Google helped me to find how to obtain current time in db (I use Oracle ):

SELECT sysdate FROM dual;

Then I found the way how to find the difference in minutes between two dates:

SELECT(date1 - date2)*1440

Looks like a little bit ugly... but ok.

Now, I am trying to combine all together:

UPDATE USERS u 
SET ACTIVE='N' 
WHERE  SELECT((SELECT sysdate FROM dual) - u.LAST_VISIT)*1440 >60;

Could you please review my final query.

Is it ok?
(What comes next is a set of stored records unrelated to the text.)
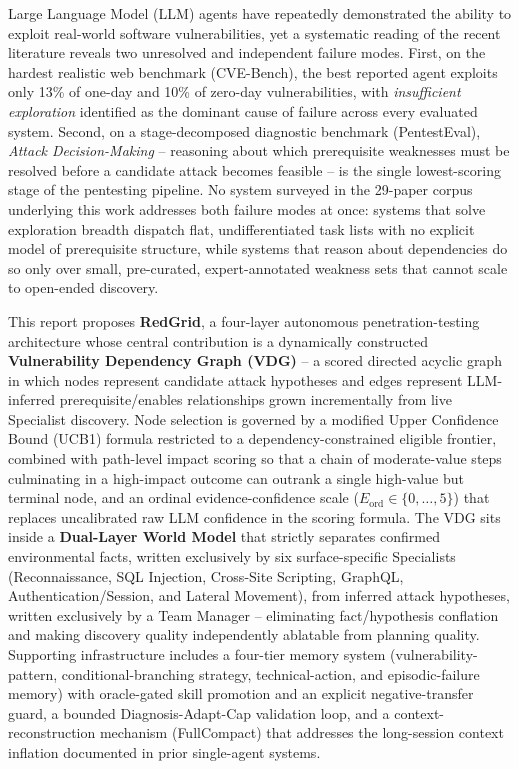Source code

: \hspace{1cm} Large Language Model (LLM) agents have repeatedly demonstrated the ability to exploit real-world software vulnerabilities, yet a systematic reading of the recent literature reveals two unresolved and independent failure modes. First, on the hardest realistic web benchmark (CVE-Bench), the best reported agent exploits only 13\% of one-day and 10\% of zero-day vulnerabilities, with \emph{insufficient exploration} identified as the dominant cause of failure across every evaluated system. Second, on a stage-decomposed diagnostic benchmark (PentestEval), \emph{Attack Decision-Making} -- reasoning about which prerequisite weaknesses must be resolved before a candidate attack becomes feasible -- is the single lowest-scoring stage of the pentesting pipeline. No system surveyed in the 29-paper corpus underlying this work addresses both failure modes at once: systems that solve exploration breadth dispatch flat, undifferentiated task lists with no explicit model of prerequisite structure, while systems that reason about dependencies do so only over small, pre-curated, expert-annotated weakness sets that cannot scale to open-ended discovery.

\vspace{0.3cm}
\hspace{1cm} This report proposes \textbf{RedGrid}, a four-layer autonomous penetration-testing architecture whose central contribution is a dynamically constructed \textbf{Vulnerability Dependency Graph (VDG)} -- a scored directed acyclic graph in which nodes represent candidate attack hypotheses and edges represent LLM-inferred prerequisite/enables relationships grown incrementally from live Specialist discovery. Node selection is governed by a modified Upper Confidence Bound (UCB1) formula restricted to a dependency-constrained eligible frontier, combined with path-level impact scoring so that a chain of moderate-value steps culminating in a high-impact outcome can outrank a single high-value but terminal node, and an ordinal evidence-confidence scale ($E_{\mathrm{ord}} \in \{0,\ldots,5\}$) that replaces uncalibrated raw LLM confidence in the scoring formula. The VDG sits inside a \textbf{Dual-Layer World Model} that strictly separates confirmed environmental facts, written exclusively by six surface-specific Specialists (Reconnaissance, SQL Injection, Cross-Site Scripting, GraphQL, Authentication/Session, and Lateral Movement), from inferred attack hypotheses, written exclusively by a Team Manager -- eliminating fact/hypothesis conflation and making discovery quality independently ablatable from planning quality. Supporting infrastructure includes a four-tier memory system (vulnerability-pattern, conditional-branching strategy, technical-action, and episodic-failure memory) with oracle-gated skill promotion and an explicit negative-transfer guard, a bounded Diagnosis-Adapt-Cap validation loop, and a context-reconstruction mechanism (FullCompact) that addresses the long-session context inflation documented in prior single-agent systems.

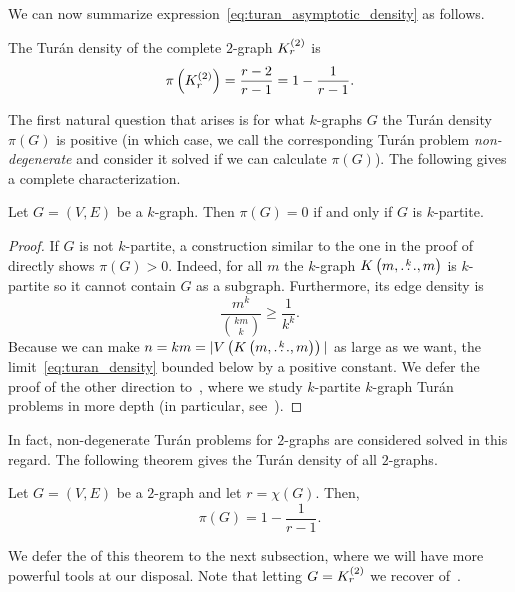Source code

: We can now summarize expression~\eqref{eq:turan_asymptotic_density} as follows.
\begin{corollary} \label{cor:turan_density_kr}
    The Turán density of the complete $2$-graph $K^{(2)}_{r}$ is
    \[
        \pi\left(K^{(2)}_{r}\right) = \frac{r-2}{r-1} = 1 - \frac{1}{r-1}.
    \]
\end{corollary}

The first natural question that arises is for what $k$-graphs $G$ the Turán density $\pi(G)$ is positive
(in which case, we call the corresponding Turán problem \emph{non-degenerate}
and consider it solved if we can calculate $\pi(G)$).
The following gives a complete characterization.

\begin{proposition} \label{prop:degenerate}
    Let $G = (V, E)$ be a $k$-graph.
    Then $\pi(G) = 0$ if and only if $G$ is $k$-partite.
    \begin{proof}
        If $G$ is not $k$-partite, a construction similar to the one in the proof of~
        directly shows $\pi (G) > 0$.
        Indeed, for all $m$ the $k$-graph $K\left(m, \overset{k}{\dots}, m\right)$ is $k$-partite so it cannot contain $G$ as a subgraph.
        Furthermore, its edge density is
        \[
             \frac{m^k}{\binom{km}{k}} \geq \frac{1}{k^k}.
        \]
        Because we can make $n = km = |V\left( K\left(m, \overset{k}{\dots}, m\right) \right)|$ as large as we want,
        the limit~\eqref{eq:turan_density} bounded below by a positive constant.
        We defer the proof of the other direction to~,
        where we study $k$-partite $k$-graph Turán problems
        in more depth (in particular, see~).
    \end{proof}
\end{proposition}

In fact, non-degenerate Turán problems for $2$-graphs are considered solved in this regard.
The following theorem gives the Turán density of all $2$-graphs.

\begin{theorem}
    \label{thm:erdos_stone_simonovits}
    Let $G = (V, E)$ be a $2$-graph and let $r = \chi(G)$.
    Then,
    \[
        \pi(G) = 1 - \frac{1}{r - 1}.
    \]
\end{theorem}

We defer the  of this theorem to the next subsection,
where we will have more powerful tools at our disposal.
Note that letting $G = K^{(2)}_{r}$ we recover
 of~.

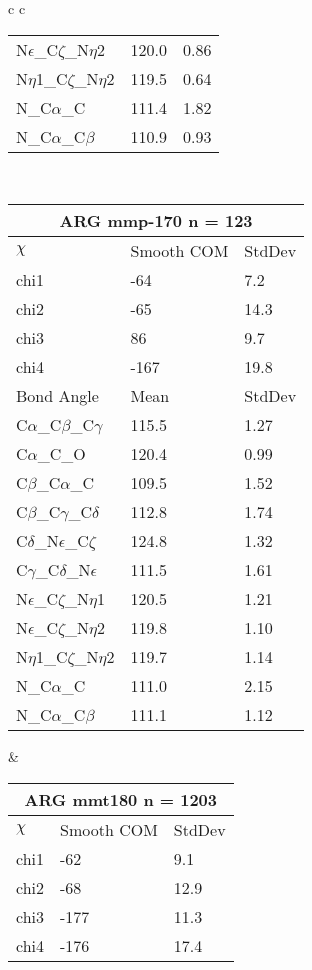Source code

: \begin{longtable}{ c c }
\begin{tabular}{ l l l }
  N$\epsilon$\_C$\zeta$\_N$\eta$2 & 120.0 & 0.86\\
  N$\eta$1\_C$\zeta$\_N$\eta$2 & 119.5 & 0.64\\
  N\_C$\alpha$\_C & 111.4 & 1.82\\
  N\_C$\alpha$\_C$\beta$ & 110.9 & 0.93\\
  \bottomrule
  \end{tabular}
  \\
  \begin{tabular}{ l l l }
  \toprule
  \multicolumn{3}{c}{ARG \textbf{mmp-170} n = 123} \\ \toprule
  $\chi$       & Smooth COM & StdDev \\ \midrule
  chi1 & -64 & 7.2 \\ 
  chi2 & -65 & 14.3 \\ 
  chi3 & 86 & 9.7 \\ 
  chi4 & -167 & 19.8 \\ \midrule
  Bond Angle   & Mean     & StdDev \\ \midrule
  C$\alpha$\_C$\beta$\_C$\gamma$ & 115.5 & 1.27\\
  C$\alpha$\_C\_O & 120.4 & 0.99\\
  C$\beta$\_C$\alpha$\_C & 109.5 & 1.52\\
  C$\beta$\_C$\gamma$\_C$\delta$ & 112.8 & 1.74\\
  C$\delta$\_N$\epsilon$\_C$\zeta$ & 124.8 & 1.32\\
  C$\gamma$\_C$\delta$\_N$\epsilon$ & 111.5 & 1.61\\
  N$\epsilon$\_C$\zeta$\_N$\eta$1 & 120.5 & 1.21\\
  N$\epsilon$\_C$\zeta$\_N$\eta$2 & 119.8 & 1.10\\
  N$\eta$1\_C$\zeta$\_N$\eta$2 & 119.7 & 1.14\\
  N\_C$\alpha$\_C & 111.0 & 2.15\\
  N\_C$\alpha$\_C$\beta$ & 111.1 & 1.12\\
  \bottomrule
  \end{tabular}
  &
  \begin{tabular}{ l l l }
  \toprule
  \multicolumn{3}{c}{ARG \textbf{mmt180} n = 1203} \\ \toprule
  $\chi$       & Smooth COM & StdDev \\ \midrule
  chi1 & -62 & 9.1 \\ 
  chi2 & -68 & 12.9 \\ 
  chi3 & -177 & 11.3 \\ 
  chi4 & -176 & 17.4 \\ \midrule

\end{tabular}
\end{longtable}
Or, maybe, it is possible to optimize it?

Answer 1

You can simplify the query

UPDATE users u
   SET active = 'N'
 WHERE u.last_visit < sysdate - interval '1' hour;

If there is an index on last_visit that can be used for the query (because the predicate is sufficiently selective), this query can potentially use that index.

Answer 2

Justin's answer is very good, but it will probably update too many rows. You should add an extra condition to the where clause:

UPDATE users u
   SET active = 'N'
    WHERE active <> 'N' AND u.last_visit < sysdate - interval '1' hour;

This saves the attempted update for users who are already inactive. (Note: this version assumes that active does not take the value of NULL .)